Start of Supplied records

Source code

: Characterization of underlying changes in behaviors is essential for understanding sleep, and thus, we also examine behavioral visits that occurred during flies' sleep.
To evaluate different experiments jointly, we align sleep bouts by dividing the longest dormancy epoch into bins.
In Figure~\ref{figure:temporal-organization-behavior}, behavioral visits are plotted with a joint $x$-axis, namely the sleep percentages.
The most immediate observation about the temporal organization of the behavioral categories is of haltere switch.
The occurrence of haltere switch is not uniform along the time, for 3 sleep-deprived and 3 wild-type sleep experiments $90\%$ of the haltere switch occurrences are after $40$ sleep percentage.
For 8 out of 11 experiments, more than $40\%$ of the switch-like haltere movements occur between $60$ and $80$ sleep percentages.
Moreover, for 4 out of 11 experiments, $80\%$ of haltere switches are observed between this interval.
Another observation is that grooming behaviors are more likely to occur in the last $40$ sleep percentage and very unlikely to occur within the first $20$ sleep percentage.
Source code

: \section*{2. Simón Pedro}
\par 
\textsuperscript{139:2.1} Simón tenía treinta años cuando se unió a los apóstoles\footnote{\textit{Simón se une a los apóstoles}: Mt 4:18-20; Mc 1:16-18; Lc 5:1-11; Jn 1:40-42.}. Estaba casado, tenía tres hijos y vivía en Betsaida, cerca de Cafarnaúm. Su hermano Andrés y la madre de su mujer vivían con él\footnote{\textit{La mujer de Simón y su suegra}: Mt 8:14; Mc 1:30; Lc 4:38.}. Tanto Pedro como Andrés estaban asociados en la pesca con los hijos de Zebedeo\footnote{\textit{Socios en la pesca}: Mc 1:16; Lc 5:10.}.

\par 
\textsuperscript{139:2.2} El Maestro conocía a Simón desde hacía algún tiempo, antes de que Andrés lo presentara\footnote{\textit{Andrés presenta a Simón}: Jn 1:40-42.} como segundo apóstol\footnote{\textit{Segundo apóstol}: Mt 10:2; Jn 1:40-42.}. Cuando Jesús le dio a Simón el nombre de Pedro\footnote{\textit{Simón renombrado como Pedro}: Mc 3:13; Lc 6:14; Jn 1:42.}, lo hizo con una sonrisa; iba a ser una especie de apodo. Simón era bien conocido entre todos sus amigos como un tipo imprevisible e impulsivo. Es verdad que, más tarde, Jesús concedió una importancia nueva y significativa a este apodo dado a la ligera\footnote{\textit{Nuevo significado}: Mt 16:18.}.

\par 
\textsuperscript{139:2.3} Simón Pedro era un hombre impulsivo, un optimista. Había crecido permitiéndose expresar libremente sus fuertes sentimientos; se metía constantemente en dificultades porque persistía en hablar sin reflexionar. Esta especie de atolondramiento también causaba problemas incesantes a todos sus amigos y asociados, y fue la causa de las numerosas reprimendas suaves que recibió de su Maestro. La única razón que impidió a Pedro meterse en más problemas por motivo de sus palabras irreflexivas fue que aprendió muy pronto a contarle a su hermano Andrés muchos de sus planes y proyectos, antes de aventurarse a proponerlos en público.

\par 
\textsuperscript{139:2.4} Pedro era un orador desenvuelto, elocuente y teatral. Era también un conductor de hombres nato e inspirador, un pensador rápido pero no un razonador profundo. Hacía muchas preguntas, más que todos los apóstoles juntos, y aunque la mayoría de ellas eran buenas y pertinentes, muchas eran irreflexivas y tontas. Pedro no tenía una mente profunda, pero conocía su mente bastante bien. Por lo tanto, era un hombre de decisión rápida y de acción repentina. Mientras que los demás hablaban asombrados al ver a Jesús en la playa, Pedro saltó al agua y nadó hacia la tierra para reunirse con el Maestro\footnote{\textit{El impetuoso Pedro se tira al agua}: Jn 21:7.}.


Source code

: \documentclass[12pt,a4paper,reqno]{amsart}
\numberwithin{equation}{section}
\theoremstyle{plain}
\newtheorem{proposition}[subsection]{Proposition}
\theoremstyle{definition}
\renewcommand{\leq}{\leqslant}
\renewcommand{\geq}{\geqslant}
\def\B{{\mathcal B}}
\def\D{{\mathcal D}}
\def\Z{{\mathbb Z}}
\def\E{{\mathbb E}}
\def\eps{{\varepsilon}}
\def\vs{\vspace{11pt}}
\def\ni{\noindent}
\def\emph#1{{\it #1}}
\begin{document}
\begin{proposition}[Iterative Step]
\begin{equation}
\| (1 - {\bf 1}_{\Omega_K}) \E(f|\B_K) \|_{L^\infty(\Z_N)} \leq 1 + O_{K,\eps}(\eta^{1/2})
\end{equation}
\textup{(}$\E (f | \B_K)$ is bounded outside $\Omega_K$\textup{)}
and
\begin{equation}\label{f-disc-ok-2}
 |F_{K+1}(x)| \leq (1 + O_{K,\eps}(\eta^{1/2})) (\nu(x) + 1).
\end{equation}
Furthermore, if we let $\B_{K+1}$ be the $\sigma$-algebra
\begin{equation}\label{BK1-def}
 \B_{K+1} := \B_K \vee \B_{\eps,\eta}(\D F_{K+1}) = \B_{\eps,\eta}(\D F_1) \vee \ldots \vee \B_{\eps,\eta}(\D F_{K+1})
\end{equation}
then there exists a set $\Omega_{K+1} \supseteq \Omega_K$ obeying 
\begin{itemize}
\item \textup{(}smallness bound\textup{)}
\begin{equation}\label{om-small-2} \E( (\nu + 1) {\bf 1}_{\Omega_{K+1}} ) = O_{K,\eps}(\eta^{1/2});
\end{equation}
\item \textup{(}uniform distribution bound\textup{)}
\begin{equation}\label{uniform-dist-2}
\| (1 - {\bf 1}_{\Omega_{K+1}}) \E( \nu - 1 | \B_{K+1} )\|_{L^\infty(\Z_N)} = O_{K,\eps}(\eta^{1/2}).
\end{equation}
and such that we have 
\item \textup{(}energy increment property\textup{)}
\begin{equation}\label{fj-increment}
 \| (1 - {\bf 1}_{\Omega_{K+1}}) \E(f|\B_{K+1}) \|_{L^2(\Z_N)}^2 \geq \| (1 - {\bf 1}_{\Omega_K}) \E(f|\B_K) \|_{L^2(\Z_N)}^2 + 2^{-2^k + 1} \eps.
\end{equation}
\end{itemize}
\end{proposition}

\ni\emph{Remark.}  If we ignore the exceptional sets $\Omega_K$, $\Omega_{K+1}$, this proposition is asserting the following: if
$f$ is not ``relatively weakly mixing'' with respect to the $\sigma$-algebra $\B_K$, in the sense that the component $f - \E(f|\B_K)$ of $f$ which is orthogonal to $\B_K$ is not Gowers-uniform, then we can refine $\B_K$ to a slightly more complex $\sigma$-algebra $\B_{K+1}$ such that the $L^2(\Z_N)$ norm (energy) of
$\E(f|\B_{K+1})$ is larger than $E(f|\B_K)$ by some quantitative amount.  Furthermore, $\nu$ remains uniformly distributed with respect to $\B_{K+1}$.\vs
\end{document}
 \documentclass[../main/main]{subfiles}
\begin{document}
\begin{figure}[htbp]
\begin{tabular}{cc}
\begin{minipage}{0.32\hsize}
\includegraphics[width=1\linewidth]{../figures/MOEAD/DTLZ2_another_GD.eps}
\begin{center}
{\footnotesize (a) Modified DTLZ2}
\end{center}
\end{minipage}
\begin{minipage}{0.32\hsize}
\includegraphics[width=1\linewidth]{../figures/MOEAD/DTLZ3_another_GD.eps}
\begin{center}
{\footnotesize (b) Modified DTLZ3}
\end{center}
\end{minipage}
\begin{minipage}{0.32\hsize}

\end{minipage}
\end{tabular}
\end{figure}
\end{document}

End of Supplied records

• _What you need to do_
The lines from the top of the data above down to the line containing "The most immediate" are to be copied exactly; no other line should appear.

• _Response to this exercise_
Source code

: Characterization of underlying changes in behaviors is essential for understanding sleep, and thus, we also examine behavioral visits that occurred during flies' sleep.
To evaluate different experiments jointly, we align sleep bouts by dividing the longest dormancy epoch into bins.
In Figure~\ref{figure:temporal-organization-behavior}, behavioral visits are plotted with a joint $x$-axis, namely the sleep percentages.
The most immediate observation about the temporal organization of the behavioral categories is of haltere switch.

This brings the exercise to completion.